*What this task involves*
Find the string "Office" in the data, and copy out each line that has it.

*Task data*

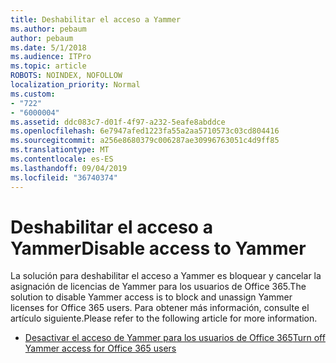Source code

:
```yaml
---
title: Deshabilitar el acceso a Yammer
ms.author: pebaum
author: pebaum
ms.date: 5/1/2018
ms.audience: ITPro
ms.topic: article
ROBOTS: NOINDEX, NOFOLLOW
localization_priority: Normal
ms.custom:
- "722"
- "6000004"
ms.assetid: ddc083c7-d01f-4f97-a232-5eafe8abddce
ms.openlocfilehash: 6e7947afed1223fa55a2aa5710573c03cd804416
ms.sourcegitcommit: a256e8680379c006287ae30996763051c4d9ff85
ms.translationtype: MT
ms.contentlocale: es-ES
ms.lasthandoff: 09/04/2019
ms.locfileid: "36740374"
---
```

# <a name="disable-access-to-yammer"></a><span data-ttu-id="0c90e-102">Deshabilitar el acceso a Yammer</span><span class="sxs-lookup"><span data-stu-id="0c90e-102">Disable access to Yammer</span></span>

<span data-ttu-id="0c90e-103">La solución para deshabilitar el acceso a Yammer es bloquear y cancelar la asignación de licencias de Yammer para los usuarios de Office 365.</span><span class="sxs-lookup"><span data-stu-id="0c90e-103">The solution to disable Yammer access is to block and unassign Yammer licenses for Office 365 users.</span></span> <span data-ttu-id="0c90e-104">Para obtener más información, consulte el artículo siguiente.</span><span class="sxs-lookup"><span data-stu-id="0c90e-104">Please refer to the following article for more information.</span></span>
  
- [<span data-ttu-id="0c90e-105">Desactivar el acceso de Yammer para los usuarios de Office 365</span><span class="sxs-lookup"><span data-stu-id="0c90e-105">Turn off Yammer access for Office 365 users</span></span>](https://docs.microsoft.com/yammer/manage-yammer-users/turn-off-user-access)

---

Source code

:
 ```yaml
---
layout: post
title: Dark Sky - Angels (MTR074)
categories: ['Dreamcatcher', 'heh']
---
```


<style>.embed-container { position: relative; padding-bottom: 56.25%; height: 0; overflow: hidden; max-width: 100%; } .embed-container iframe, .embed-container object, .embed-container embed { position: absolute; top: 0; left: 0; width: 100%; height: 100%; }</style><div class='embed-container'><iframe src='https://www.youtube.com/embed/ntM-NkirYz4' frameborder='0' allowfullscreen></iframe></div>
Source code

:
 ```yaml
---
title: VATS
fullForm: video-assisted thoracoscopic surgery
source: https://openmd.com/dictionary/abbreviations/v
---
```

* * *

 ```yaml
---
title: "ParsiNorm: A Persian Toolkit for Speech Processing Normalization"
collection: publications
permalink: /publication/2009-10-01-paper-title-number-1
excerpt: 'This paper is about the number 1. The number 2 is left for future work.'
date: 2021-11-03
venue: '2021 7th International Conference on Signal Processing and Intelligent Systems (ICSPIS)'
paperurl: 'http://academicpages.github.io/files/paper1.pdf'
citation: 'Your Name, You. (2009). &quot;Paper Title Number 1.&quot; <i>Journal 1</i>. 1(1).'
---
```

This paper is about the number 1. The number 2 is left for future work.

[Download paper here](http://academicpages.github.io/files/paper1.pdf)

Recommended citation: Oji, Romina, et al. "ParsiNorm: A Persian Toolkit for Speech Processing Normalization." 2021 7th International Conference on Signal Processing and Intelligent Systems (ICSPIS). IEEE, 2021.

*Result*
<span data-ttu-id="0c90e-103">La solución para deshabilitar el acceso a Yammer es bloquear y cancelar la asignación de licencias de Yammer para los usuarios de Office 365.</span><span class="sxs-lookup"><span data-stu-id="0c90e-103">The solution to disable Yammer access is to block and unassign Yammer licenses for Office 365 users.</span></span> <span data-ttu-id="0c90e-104">Para obtener más información, consulte el artículo siguiente.</span><span class="sxs-lookup"><span data-stu-id="0c90e-104">Please refer to the following article for more information.</span></span>
- [<span data-ttu-id="0c90e-105">Desactivar el acceso de Yammer para los usuarios de Office 365</span><span class="sxs-lookup"><span data-stu-id="0c90e-105">Turn off Yammer access for Office 365 users</span></span>](https://docs.microsoft.com/yammer/manage-yammer-users/turn-off-user-access)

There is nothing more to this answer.